Copy exactly the lines that run from the top of the listing to the line containing "best model with", both ends included, and omit the pictures.

· · ·

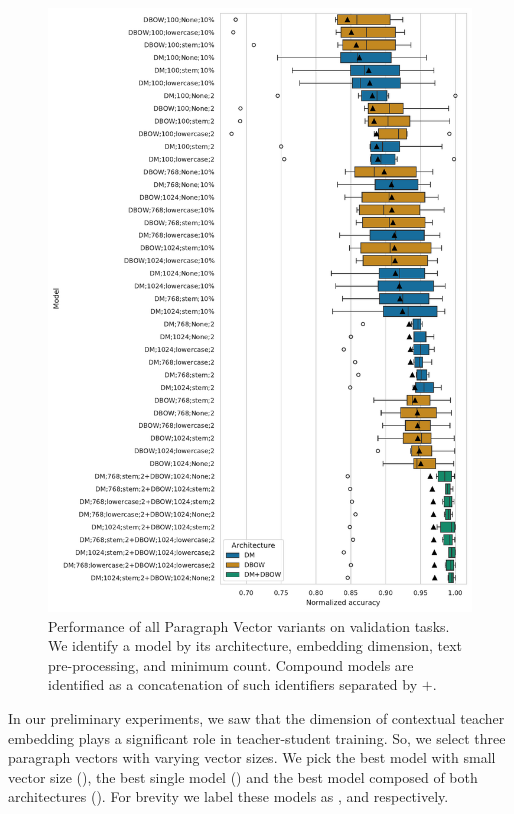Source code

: \begin{figure}

    \includegraphics[width=\textwidth]{./img/pv_val_scores.pdf}

    \caption{Performance of all Paragraph Vector variants on validation tasks.
    We identify a model by its architecture, embedding dimension, text
    pre-processing, and minimum count. Compound models are identified as a concatenation of such identifiers separated
    by $+$.}

    \label{fig:pv_val_scores}

\end{figure}

In our preliminary experiments, we saw that the dimension of contextual
teacher embedding plays a significant role in teacher-student training.
So, we select three paragraph vectors with varying vector sizes. We pick the
best model with small vector size (), the best
single model () and the best model composed of both
architectures (). For brevity we label
these models as ,  and  respectively.

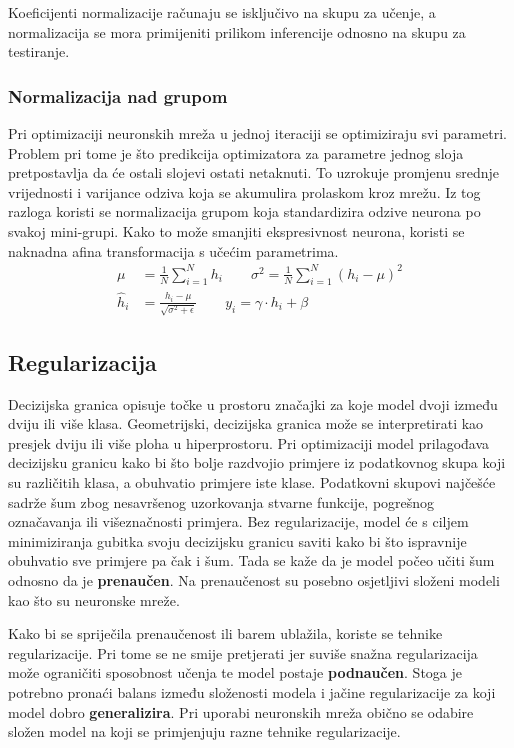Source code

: \documentclass[times, utf8, numeric, diplomski]{fer}
\def\todoimg#1{\begin{center} \textcolor{red}{\big[ IMAGE: \textit{#1} \big]} \end{center}}
\begin{document}
Koeficijenti normalizacije računaju se isključivo na skupu za učenje, a normalizacija se mora primijeniti prilikom inferencije odnosno na skupu za testiranje.

\subsubsection{Normalizacija nad grupom}

Pri optimizaciji neuronskih mreža u jednoj iteraciji se optimiziraju svi parametri. Problem pri tome je što predikcija optimizatora za parametre jednog sloja pretpostavlja da će ostali slojevi ostati netaknuti. To uzrokuje promjenu srednje vrijednosti i varijance odziva koja se akumulira prolaskom kroz mrežu. Iz tog razloga koristi se normalizacija grupom koja standardizira odzive neurona po svakoj mini-grupi. Kako to može smanjiti ekspresivnost neurona, koristi se naknadna afina transformacija s učećim parametrima.
\begin{align}
\mu &= \frac{1}{N} \sum_{i=1}^N h_i \qquad
\sigma^2 = \frac{1}{N} \sum_{i=1}^N (h_i-\mu)^2 \\
\hat{h}_i &= \frac{h_i - \mu}{\sqrt{\sigma^2 + \epsilon}} \qquad
y_i = \gamma \cdot h_i + \beta
\end{align}

\subsection{Regularizacija}
\label{sec:regularizacija}
Decizijska granica opisuje točke u prostoru značajki za koje model dvoji između dviju ili više klasa. Geometrijski, decizijska granica može se interpretirati kao presjek dviju ili više ploha u hiperprostoru. Pri optimizaciji model prilagođava decizijsku granicu kako bi što bolje razdvojio primjere iz podatkovnog skupa koji su različitih klasa, a obuhvatio primjere iste klase. Podatkovni skupovi najčešće sadrže šum zbog nesavršenog uzorkovanja stvarne funkcije, pogrešnog označavanja ili višeznačnosti primjera. Bez regularizacije, model će s ciljem minimiziranja gubitka svoju decizijsku granicu saviti kako bi što ispravnije obuhvatio sve primjere pa čak i šum. Tada se kaže da je model počeo učiti šum odnosno da je \textbf{prenaučen}. Na prenaučenost su posebno osjetljivi složeni modeli kao što su neuronske mreže.

\todoimg{podnaučena, generalizira, prenaučena}

Kako bi se spriječila prenaučenost ili barem ublažila, koriste se tehnike regularizacije. Pri tome se ne smije pretjerati jer suviše snažna regularizacija može ograničiti sposobnost učenja te model postaje \textbf{podnaučen}. Stoga je potrebno pronaći balans između složenosti modela i jačine regularizacije za koji model dobro \textbf{generalizira}. Pri uporabi neuronskih mreža obično se odabire složen model na koji se primjenjuju razne tehnike regularizacije.
\end{document}

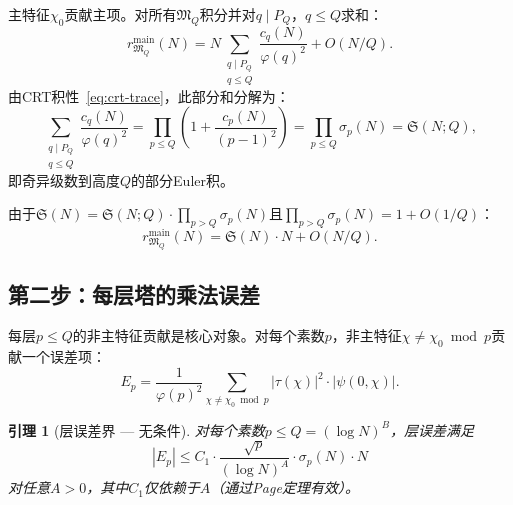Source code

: \documentclass[11pt,a4paper]{article}
\newtheorem{lemma}[theorem]{引理}
\theoremstyle{remark}
\newcommand{\mM}{\mathfrak{M}}
\begin{document}
主特征$\chi_0$贡献主项。对所有$\mM_Q$积分并对$q \mid P_Q$，$q \leq Q$求和：
\begin{equation}
\label{eq:main-term-tower}
  r_{\mM_Q}^{\text{main}}(N) = N \sum_{\substack{q \mid P_Q \\ q \leq Q}}
    \frac{c_q(N)}{\varphi(q)^2} + O(N/Q).
\end{equation}
由CRT积性~\eqref{eq:crt-trace}，此部分和分解为：
\begin{equation}
\label{eq:partial-product}
  \sum_{\substack{q \mid P_Q \\ q \leq Q}} \frac{c_q(N)}{\varphi(q)^2}
    = \prod_{p \leq Q} \left(1 + \frac{c_p(N)}{(p-1)^2}\right)
    = \prod_{p \leq Q} \sigma_p(N) = \mathfrak{S}(N; Q),
\end{equation}
即奇异级数到高度$Q$的部分Euler积。

由于$\mathfrak{S}(N) = \mathfrak{S}(N;Q) \cdot \prod_{p > Q}\sigma_p(N)$且$\prod_{p > Q}\sigma_p(N) = 1 + O(1/Q)$：
\begin{equation}
\label{eq:main-term-SS}
  r_{\mM_Q}^{\text{main}}(N) = \mathfrak{S}(N) \cdot N + O(N/Q).
\end{equation}

\subsection{第二步：每层塔的乘法误差}
\label{subsec:layer-error}

每层$p \leq Q$的非主特征贡献是核心对象。对每个素数$p$，非主特征$\chi \neq \chi_0 \bmod p$贡献一个误差项：
\begin{equation}
\label{eq:layer-error}
  E_p = \frac{1}{\varphi(p)^2}\sum_{\chi \neq \chi_0 \bmod p}
    |\tau(\chi)|^2 \cdot |\psi(0,\chi)|.
\end{equation}

\begin{lemma}[层误差界 --- 无条件]
\label{lem:layer-error}
对每个素数$p \leq Q = (\log N)^B$，层误差满足
\begin{equation}
\label{eq:layer-bound}
  |E_p| \leq C_1 \cdot \frac{\sqrt{p}}{(\log N)^A} \cdot \sigma_p(N) \cdot N
\end{equation}
对任意$A > 0$，其中$C_1$仅依赖于$A$（通过Page定理有效）。
\end{lemma}
\end{document}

· · ·

> _Answer to this exercise_:
Source code

: \begin{figure}

    \includegraphics[width=\textwidth]{./img/pv_val_scores.pdf}

    \caption{Performance of all Paragraph Vector variants on validation tasks.
    We identify a model by its architecture, embedding dimension, text
    pre-processing, and minimum count. Compound models are identified as a concatenation of such identifiers separated
    by $+$.}

    \label{fig:pv_val_scores}

\end{figure}

In our preliminary experiments, we saw that the dimension of contextual
teacher embedding plays a significant role in teacher-student training.
So, we select three paragraph vectors with varying vector sizes. We pick the
best model with small vector size (), the best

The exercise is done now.